上記目的を達成するため、本発明に係る包装袋の無線ICタグ製造方法は、複数の無線ICタグそれぞれを等間隔に長軸方向に配列する方法で細長い離型紙に貼り付け、該細長い離型紙をリールに巻き付けて、タグリールに仕上げる。引き続き、該タグリールを包装袋の成型装置に取り付け、該離型紙を該成型装置内部の包装部材の輸送方向に沿って移動させ、該包装部材の一表面に近づいたとき、該離型紙の移動方向を変えて、該離型紙を該包装部材の輸送方向と逆方向に移動させることにより、該無線ICタグは該離型紙の瞬間的な移動方向変更に従い、該離型紙より剥離され、引き続き該包装部材の輸送方向に移動する。このとき、間欠的に該離型紙表面に圧力を加え、該無線ICタグは底面のグルーにより、該包装部材の一表面に貼り付けられる。その後の生産プロセスにおいて、融合技術(高周波又は熱融合など)を用いて、該無線ICタグ上に受発信アンテナ及びチップが敷設されていない基材と該包装部材とを融合し、該無線ICタグそれぞれを等間隔に長軸方向に配列する方法によって、該包装部材の一表面の所定位置に貼り付ける。

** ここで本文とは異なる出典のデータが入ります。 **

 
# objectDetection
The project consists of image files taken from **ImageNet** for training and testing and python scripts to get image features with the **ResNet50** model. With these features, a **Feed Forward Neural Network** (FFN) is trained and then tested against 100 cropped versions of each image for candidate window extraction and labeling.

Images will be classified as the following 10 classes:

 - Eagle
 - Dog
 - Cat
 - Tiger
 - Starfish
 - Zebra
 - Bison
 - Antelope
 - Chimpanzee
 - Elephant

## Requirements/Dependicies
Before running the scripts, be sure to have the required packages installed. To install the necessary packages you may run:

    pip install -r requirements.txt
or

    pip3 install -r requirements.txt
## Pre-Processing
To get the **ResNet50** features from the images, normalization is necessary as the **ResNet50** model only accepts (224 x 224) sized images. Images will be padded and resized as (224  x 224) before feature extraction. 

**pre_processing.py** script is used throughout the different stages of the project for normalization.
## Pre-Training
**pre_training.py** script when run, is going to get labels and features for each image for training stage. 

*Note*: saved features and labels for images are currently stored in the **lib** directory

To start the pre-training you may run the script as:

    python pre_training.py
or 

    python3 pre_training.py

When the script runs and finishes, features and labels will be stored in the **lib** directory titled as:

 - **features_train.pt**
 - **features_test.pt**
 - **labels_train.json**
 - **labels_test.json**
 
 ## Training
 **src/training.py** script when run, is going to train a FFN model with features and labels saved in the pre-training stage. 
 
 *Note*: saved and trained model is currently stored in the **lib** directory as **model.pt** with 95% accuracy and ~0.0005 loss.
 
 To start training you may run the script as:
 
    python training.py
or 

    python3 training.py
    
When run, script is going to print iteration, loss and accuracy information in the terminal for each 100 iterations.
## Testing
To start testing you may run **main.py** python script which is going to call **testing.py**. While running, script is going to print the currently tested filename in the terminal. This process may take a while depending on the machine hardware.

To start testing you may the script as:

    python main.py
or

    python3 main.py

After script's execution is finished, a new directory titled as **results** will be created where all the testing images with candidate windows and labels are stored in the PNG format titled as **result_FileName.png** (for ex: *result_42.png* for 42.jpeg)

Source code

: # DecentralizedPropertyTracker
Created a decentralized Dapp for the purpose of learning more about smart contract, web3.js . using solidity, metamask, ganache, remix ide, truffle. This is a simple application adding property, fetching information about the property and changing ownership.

最後に、該成型装置により該包装部材を折り返して、端部シール加工及び裁断処理(従来の成型プロセス)を経て、一貫生産方式により複数の包装袋を製造できるほか、各包装袋の表面又は内面に一つの無線ICタグが丈夫に貼り付けられる。この製造方法は生産プロセスの単純化のほか、高速化、生産コストの大幅な軽減ができる。さらに、該無線ICタグを各包装袋内部に固定できるため、包装袋外観を損なわないまま、該無線ICタグに最も良い保護を提供し、該無線ICタグの充填、搬送及び輸送中による破損が防止され、最高の製品識別効果を発揮できる。
【0008】
さらに本発明に係る包装袋の無線ICタグ製造装置は、少なくともタグ剥離機構、タグ転写機構、タグ取付機構、タグ折り返し機構、端部シール機構及び裁断機構を備える。そのうち、該タグ剥離機構は複数のローラーと一つの仕切板からなる。当該ローラーはタグリールの離型紙を該仕切板の片側に誘導し、該離型紙を該成型装置内部に備える包装部材の輸送方向に従って移動させ、該包装部材の一面に近づいたときに該離型紙を該仕切板の他面に誘導し、該離型紙を該包装部材の輸送方向と逆方向に移動させる。該離型紙に等間隔に長軸方向に配列された無線ICタグは該離型紙の瞬間的な移動方向変更により、該離型紙から剥離され、引き続きに該包装部材の輸送方向に従って移動する。該タグ転写機構は制止ローラーと駆動素子とからなる。該制止ローラーは仕切板付近の端部位置に取付けられ、かつ、該駆動素子の制御を受けて、一定の間欠運動を行うため、該無線ICタグが該離型紙より剥離された後、該制止ローラーは移動して該無線ICタグの上表面に寄り掛かり、該無線ICタグ下表面に備えるグルーは該制止ローラーの力量により、該包装部材の一表面に貼り付けられる。該タグ取付機構は融合金型(高周波融合金型又は熱融合金型など)と成型板とからなる。該融合金型は該成型板との対称位置に取り付けられて、該融合金型と該成型板との間を通過する該包装部材と、該無線ICタグ上に受発信アンテナとチップが設けられていない基材とを融合し(高周波融合金型又は熱融合金型など)、当該無線ICタグを等間隔に長軸方向に配列して、該包装部材一表面の所定位置に取り付ける。該折り返し機構は、該包装部材を該成型板の両側に折り返して、該包装部材に当該無線ICタグが貼り付けられている一表面を包装部材の表面又は裏面に折り返して、該包装部材に備える二つの対称端部を交互に交差して畳む状態とする。該端部シール機構は融合(高周波又は熱融合など)方式にて、該包装部材に備える二つの対称端部をシールした上、該包装部材にて複数の包装袋を連続して成型し、各包装袋の表面又は裏面の所定位置にそれぞれ一つの無線ICタグを確実に成型して置く。該裁断機構は当該長軸方向につらなる包装袋を一つ一つ裁断できる。
【0009】
(発明の効果)
本発明による包装袋の無線ICタグ製造装置では、該タグ剥離機構、タグ転写機構、タグ取付機構以外の機構は従来の包装袋の固有機構を用いる。このため、本発明は、従来の包装袋の製造装置において、当該タグ剥離機構、タグ転写機構及びタグ取付機構の増設にとどめ、従来の包装袋の製造装置設計に大幅な変更は必要はない。よって、最も経済的な製造コストと最短の改造時間でもって、本発明による包装袋の無線ICタグ製造装置を製造でき、一貫生産プロセスにて包装袋を製造すると同時に、包装袋の表面又は裏面の所定位置へ無線ICタグを順調に作ることができる。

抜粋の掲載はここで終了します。